Bis zum Prognosetag verlagerte sich die
Zyklone FRANZISKA nur sehr träge und lag am 30.03.2018 um 02 Uhr MESZ mit ihrem
Kern zentral über Genua. Die Ursache für die relativ träge Verlagerung des
Tiefdruckgebiets lag an der Konstellation der umliegenden Druckgebilde, genauer
gesagt die der Hochdruckgebiete. Die betrachtete Zyklone FRANZISKA wurde vor allem
aus südlicher und nördlicher Richtung von Hochdruckkomplexen flankiert, sodass
sich eine sogenannte Blockierung einstellte und somit die sonst oftmals
ausgeprägte Westströmung abgeschwächt wurde.

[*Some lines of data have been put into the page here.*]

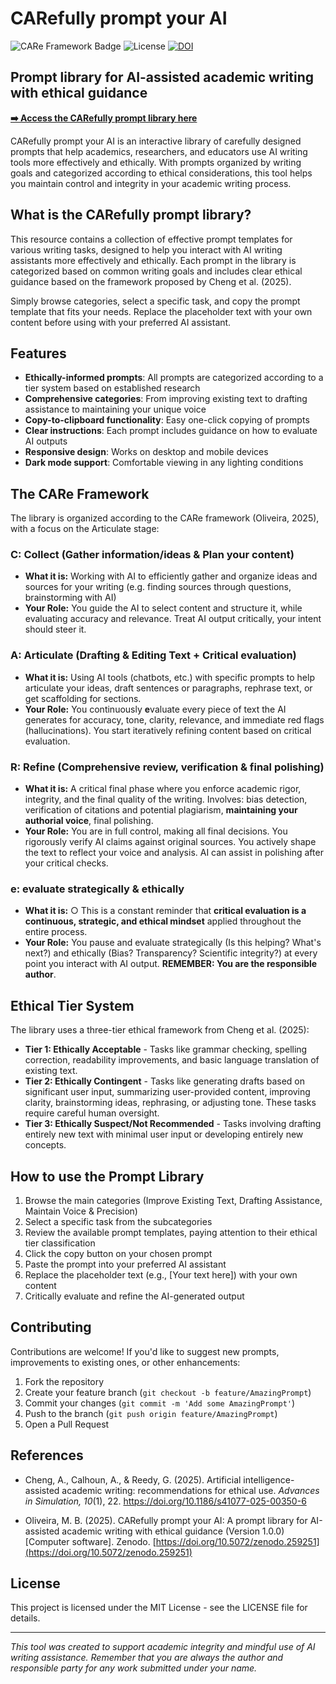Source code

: # CARefully prompt your AI

![CARe Framework Badge](https://img.shields.io/badge/CARe%20Framework-Prompt%20Library-5D5CDE)
![License](https://img.shields.io/badge/License-MIT-blue)
[![DOI](https://sandbox.zenodo.org/badge/984780094.svg)](https://handle.stage.datacite.org/10.5072/zenodo.259251)


## Prompt library for AI-assisted academic writing with ethical guidance

**[➡️ Access the CARefully prompt library here](https://olivethree.github.io/carefullyprompt/)**


CARefully prompt your AI is an interactive library of carefully designed prompts that help academics, researchers, and educators use AI writing tools more effectively and ethically. With prompts organized by writing goals and categorized according to ethical considerations, this tool helps you maintain control and integrity in your academic writing process.

## What is the CARefully prompt library?

This resource contains a collection of effective prompt templates for various writing tasks, designed to help you interact with AI writing assistants more effectively and ethically. Each prompt in the library is categorized based on common writing goals and includes clear ethical guidance based on the framework proposed by Cheng et al. (2025).

Simply browse categories, select a specific task, and copy the prompt template that fits your needs. Replace the placeholder text with your own content before using with your preferred AI assistant.

## Features

- **Ethically-informed prompts**: All prompts are categorized according to a tier system based on established research
- **Comprehensive categories**: From improving existing text to drafting assistance to maintaining your unique voice
- **Copy-to-clipboard functionality**: Easy one-click copying of prompts
- **Clear instructions**: Each prompt includes guidance on how to evaluate AI outputs
- **Responsive design**: Works on desktop and mobile devices
- **Dark mode support**: Comfortable viewing in any lighting conditions

## The CARe Framework

The library is organized according to the CARe framework (Oliveira, 2025), with a focus on the Articulate stage:

### C: Collect (Gather information/ideas & Plan your content)
- **What it is:** Working with AI to efficiently gather and organize ideas and sources for your writing (e.g. finding sources through questions, brainstorming with AI)
- **Your Role:** You guide the AI to select content and structure it, while evaluating accuracy and relevance. Treat AI output critically, your intent should steer it.

### A: Articulate (Drafting & Editing Text + Critical evaluation)
- **What it is:** Using AI tools (chatbots, etc.) with specific prompts to help articulate your ideas, draft sentences or paragraphs, rephrase text, or get scaffolding for sections.
- **Your Role:** You continuously **e**valuate every piece of text the AI generates for accuracy, tone, clarity, relevance, and immediate red flags (hallucinations). You start iteratively refining content based on critical evaluation.

### R: Refine (Comprehensive review, verification & final polishing)
- **What it is:** A critical final phase where you enforce academic rigor, integrity, and the final quality of the writing. Involves: bias detection, verification of citations and potential plagiarism, **maintaining your authorial voice**, final polishing.
- **Your Role:** You are in full control, making all final decisions. You rigorously verify AI claims against original sources. You actively shape the text to reflect your voice and analysis. AI can assist in polishing after your critical checks.

### e: evaluate strategically & ethically
- **What it is:** ○	This is a constant reminder that **critical evaluation is a continuous, strategic, and ethical mindset** applied throughout the entire process.
- **Your Role:** You pause and evaluate strategically (Is this helping? What's next?) and ethically (Bias? Transparency? Scientific integrity?) at every point you interact with AI output. **REMEMBER: You are the responsible author**.

## Ethical Tier System

The library uses a three-tier ethical framework from Cheng et al. (2025):

- **Tier 1: Ethically Acceptable** - Tasks like grammar checking, spelling correction, readability improvements, and basic language translation of existing text.
- **Tier 2: Ethically Contingent** - Tasks like generating drafts based on significant user input, summarizing user-provided content, improving clarity, brainstorming ideas, rephrasing, or adjusting tone. These tasks require careful human oversight.
- **Tier 3: Ethically Suspect/Not Recommended** - Tasks involving drafting entirely new text with minimal user input or developing entirely new concepts.

## How to use the Prompt Library

1. Browse the main categories (Improve Existing Text, Drafting Assistance, Maintain Voice & Precision)
2. Select a specific task from the subcategories
3. Review the available prompt templates, paying attention to their ethical tier classification
4. Click the copy button on your chosen prompt
5. Paste the prompt into your preferred AI assistant
6. Replace the placeholder text (e.g., [Your text here]) with your own content
7. Critically evaluate and refine the AI-generated output

## Contributing

Contributions are welcome! If you'd like to suggest new prompts, improvements to existing ones, or other enhancements:

1. Fork the repository
2. Create your feature branch (`git checkout -b feature/AmazingPrompt`)
3. Commit your changes (`git commit -m 'Add some AmazingPrompt'`)
4. Push to the branch (`git push origin feature/AmazingPrompt`)
5. Open a Pull Request

## References

- Cheng, A., Calhoun, A., & Reedy, G. (2025). Artificial intelligence-assisted academic writing: recommendations for ethical use. *Advances in Simulation, 10*(1), 22. https://doi.org/10.1186/s41077-025-00350-6
  
- Oliveira, M. B. (2025). CARefully prompt your AI: A prompt library for AI-assisted academic writing with ethical guidance (Version 1.0.0) [Computer software]. Zenodo. [https://doi.org/10.5072/zenodo.259251](https://doi.org/10.5072/zenodo.259251)

## License

This project is licensed under the MIT License - see the LICENSE file for details.

---

*This tool was created to support academic integrity and mindful use of AI writing assistance. Remember that you are always the author and responsible party for any work submitted under your name.*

Das Frontensystem bestand zu
diesem Zeitpunkt aus einer kleinskaligen Warm- und
Kaltfront. Warm- und Kaltfront bezeichnen hier die Grenze zwischen zwei
unterschiedlich temperierten Luftmassen, an denen durch gegenseitige
Hebungsprozesse Kondensations- und somit auch Niederschlagsprozesse einsetzen.
Vom Kern des Tiefs, mit einem Luftdruck von knapp unter 1010 hPa, zog sich die
Kaltfront zum Analysezeitpunkt in einer leicht gebogenen Bahn in südwestliche
Richtung, wo sie sich über Maó mit der Warmfront
eines weiteren Tiefdruckgebiets vereinte. Auf der anderen Seite verlief die
Warmfront ebenfalls in einer leichten Kurve vom Kern aus in nordöstliche
Richtung, bis sie über Budapest schließlich in die Kaltfront der Zyklone
ELISABETH überging. Im Bereich dieser kam es vor allem vormittags und mittags
zu lokal relativ langanhaltenden Niederschlagsereignissen leichter Intensität.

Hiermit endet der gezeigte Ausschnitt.